Sunday, April 28, 2019

Navigating Information Overload - 2019 update

See in this article
I studied history in college, then spent three years in the US Army, in the Intelligence branch. In both cases I was learning to use best available information to support decisions of leaders.

I began to build a library of information in the 1970s, while leading a single tutor/mentor program in Chicago. I expanded this effort in 1993 when I formed the Tutor/Mentor Connection, and then in 1998 when I began to build the library on the Internet.

Visit this article and find links to all sections of the library.

We now have a new Mayor in Chicago, meaning new people will be seeking solutions to old problems.

Helping kids living in high poverty move safely through school and into adult live and jobs, will be one of the focus areas.

Four-part strategy click here
My hope is that the Mayor will point her team to the web library I've been building, and to the four-part strategy described in this visual.  What makes my library unique is that while some of the information is from my own experiences, most of the sites I point to, have their own web libraries. Thus, each site opens to hundreds, if not thousands, of additional resources.

With all of this information, how can normal people find time to do more than scratch the surface? I think this is one of the major problems facing the world. Too much information. Too few using it.

Below is what I wrote about this in a 2012 article.

Often I learn to understand what I've been doing by seeing how others present similar ideas. Over the past few years I've followed many people who share ideas in a variety of blogs, web sites, videos, social media sites, etc. I've pointed to many on my own blog and web site and even collect some of the links in my web library.

Over the past year I've been learning about Massive open Online Courses (MOOCS). Rather than trying to give you a description of my own, I encourage you to view this video then visit this CHANGE.MOOC.CA site.



Without knowing it, I've been creating a platform of information and ideas that is waiting for a team of facilitators to turn it into a MOOC. This video describes many of the strategies of the Tutor/Mentor Institute, LLC and Tutor/Mentor Connection. It shows a way to connect people from different places and different networks in on-going learning that they can use to understand poverty and its impact on youth, families and communities, and to learn strategies working in some places that could be applied in other places.

I've used this graphic often to illustrate the "village" of people who need to be involved in this on-going learning process and in strategies that help kids in poverty areas have more of the support systems needed to move through school and into adult responsibilities.

In several past blog articles I've written about "silos" where groups focus on their own issues, with their own ideas, and their own limited membership. Chicago and other big cities are full of silos. Chicago has more than 200 different youth serving organizations offering various forms of volunteer-based tutoring and/or mentoring in non-school hours.
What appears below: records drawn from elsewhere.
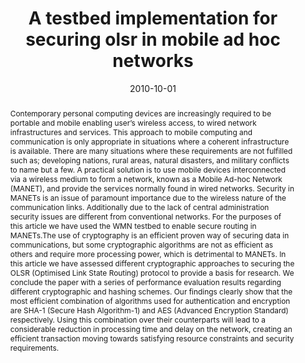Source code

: ---
title: "A testbed implementation for securing olsr in mobile ad hoc networks"
abstract: "Contemporary personal computing devices are increasingly required to be portable and mobile
enabling user’s wireless access, to wired network infrastructures and services. This approach to
mobile computing and communication is only appropriate in situations where a coherent
infrastructure is available. There are many situations where these requirements are not fulfilled
such as; developing nations, rural areas, natural disasters, and military conflicts to name but a few.
A practical solution is to use mobile devices interconnected via a wireless medium to form a
network, known as a Mobile Ad-hoc Network (MANET), and provide the services normally found in
wired networks. Security in MANETs is an issue of paramount importance due to the wireless nature
of the communication links. Additionally due to the lack of central administration security issues are
different from conventional networks. For the purposes of this article we have used the WMN testbed 
to enable secure routing in MANETs.The use of cryptography is an efficient proven way of securing data in communications, but some cryptographic algorithms are not as efficient as others and require more processing power, which is detrimental to MANETs. In this article we have assessed different cryptographic approaches to securing the OLSR (Optimised Link State Routing)
protocol to provide a basis for research. We conclude the paper with a series of performance
evaluation results regarding different cryptographic and hashing schemes. Our findings clearly
show that the most efficient combination of algorithms used for authentication and encryption are
SHA-1 (Secure Hash Algorithm-1) and AES (Advanced Encryption Standard) respectively. Using
this combination over their counterparts will lead to a considerable reduction in processing time
and delay on the network, creating an efficient transaction moving towards satisfying resource
constraints and security requirements." 
collection: publications
permalink: /publication/panaousis2010testbed
date: 2010-10-01
venue: 'International Journal of Network Security & Its Applications'
paperurl: '/files/pdf/papers/panaousis2010testbed.pdf'
link: 'https://arxiv.org/abs/1010.4986'
citation: 'Emmanouil Panaousis, George Drew, Grant Millar, Tipu A Ramrekha, Christos Politis (2010). 
    &quot;A testbed implementation for securing olsr in mobile ad hoc networks.&quot;
    <i>International Journal of Network Security & Its Applications</i>.'
---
Each one is forced to be a "silo" because of how they compete for dollars.

Yet, each also has common needs. Connecting together in a MOOC type of process, and engaging volunteers, alumni, business people, philanthropists, etc. might build shared commitment and new strategies for generating and distributing these resources, leading to constantly improving programs in all parts of an urban area.

Until we find ways to connect youth, volunteers, leaders, donors and policy makers from each of these different organizations and from business, religion, philanthropy, higher education,government, media, etc. we'll never have consistent strategies reaching young people in all poverty neighborhoods with best-in-world strategies learned from this world of ideas that can be found through the Internet.

I point to more than 2000 different web sites from my own sites...and these point to other web sites with even greater levels of information. It's the information overload that David Comer talks about in this video about MOOCs.

While I record more than 8000 visitors and 150,000 page views on my own web sites this is just a fraction of the people who need to be involved in this on-going learning. While I have the vision, I don't yet have the ability to organize and lead a MOOC that connects big-city stakeholders in on-going learning that draws from all of this information in the ways the video above describes.

Yet, if you look at the structure of the courses on CHANGE.MOOC, perhaps the blog I've written since 2005 could be considered a MOOC! It's open to anyone in the world. In needs more facilitators.

New organizations keep sprouting up in Chicago with new sponsors and new donors putting up hundreds of thousands of dollars. They are reinventing the wheel and the cost of accumulating all of this information and building a network of people to share it will be overwhelming.

-------------- end 2012 article --------


Since 2012 I've  participated in other cMOOCs and one group that has has a longer-lasting connectivity is a Connected Learning #CLMOOC group that started in 2013 and continues in 2019.

Here's an article that I wrote about this group in late December 2018.

So, what's next?


This picture shows how I constantly am trying to connect people in my network with information in my web library. 

I'd love to find a collection of similar graphics, picturing the Mayor, the Governor, CEOs of business and philanthropy, doing the same thing.  They don't need to point to my library, if the sites they point to have links to it.  But they do need to be encouraging the growth of this information base, as a source of understanding  and solving complex problems.